The purpose of this short talk is to examine the following question. Can one really state that one legal system is ‘better’ than another? Many contemporary comparative lawyers find such a question disturbing for a number of reasons:

1. The question often displays ignorance about other legal cultures (cf rigidity in the civil law; role and nature of codes:“English law... is more flexible than many civil law systems”; freedom of contract).

2. The question often encourages exaggeration about the ‘better’ system in turn encouraging inaccuracy (cf history of English contract law; legal certainty).

3. The question often encourages the overlooking of defects in the ‘better’ system (eg the relation between law and fact: Esso Petroleum Ltd v Commissioners of Custom and Excise [1976] 1 WLR 1; or relationship between interest groups: Shogun Finance Ltd v Hudson [2004] 1 AC 919).

4. The question often masks important influences and exchange of ideas between legal systems (eg general theory of contract; importance of Roman law on basic conceptual thinking).

5. The question can encourage lawyers from one tradition to view another system or tradition through home concepts and notions leading to false assumptions and misunderstandings (eg as to the role and nature of contract).

6. The question tends to mask the fact that differences between systems are often methodological and that one is therefore asserting that one form of social science reasoning is ‘better’ than another (structuralism v functionalism, casuistic reasoning v axiomatic etc).

None of this is to suggest for a moment that there are not institutions, concepts, ideas, rules and decisions in other systems that are not open to criticism (cf Walford v Miles [1992] 2 AC 128).

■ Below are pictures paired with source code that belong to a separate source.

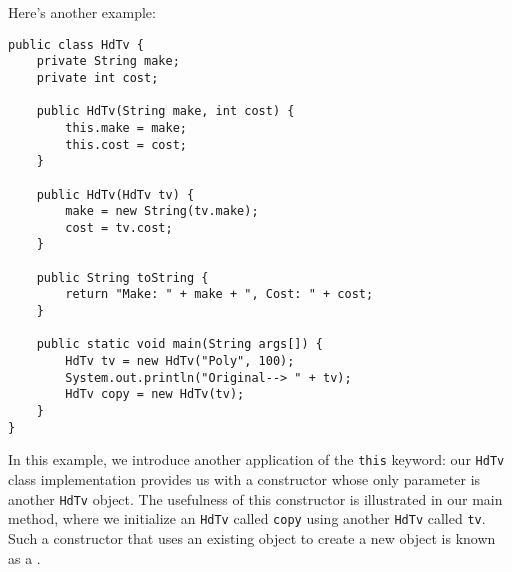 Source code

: Here's another example:

\begin{lstlisting}
public class HdTv {
    private String make;
    private int cost;
    
    public HdTv(String make, int cost) {
        this.make = make;
        this.cost = cost;
    }
    
    public HdTv(HdTv tv) {
        make = new String(tv.make);
        cost = tv.cost;
    }
    
    public String toString {
        return "Make: " + make + ", Cost: " + cost;
    }
    
    public static void main(String args[]) {
        HdTv tv = new HdTv("Poly", 100);
        System.out.println("Original--> " + tv);
        HdTv copy = new HdTv(tv);
    }
}
\end{lstlisting}

In this example, we introduce another application of the \verb!this! keyword: our \verb!HdTv! class implementation provides us with a constructor whose only parameter is another \verb!HdTv! object. The usefulness of this constructor is illustrated in our main method, where we initialize an \verb!HdTv! called \verb!copy! using another \verb!HdTv! called \verb!tv!. Such a constructor that uses an existing object to create a new object is known as a .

But equally there are many aspects of the common law that can be fairly criticised (cf Reid v Rush & Tompkins Plc [1990] 1 WLR 212). Of course English firms of solicitors are going to want to further their own interests in a commercial and increasingly globalised world; but one might question whether in the longer term an efficient way of going about this is to produce literature that contains inaccuracies, contradictions and assertions of the obvious (“predictability of outcome, legal certainty and fairness.... built upon well-founded principles”; “English law gives guidance on almost every issue”). Perhaps it might be better if English lawyers could give the impression in Europe, if not the world, that they have a sophisticated understanding not just of their own system but of others as well.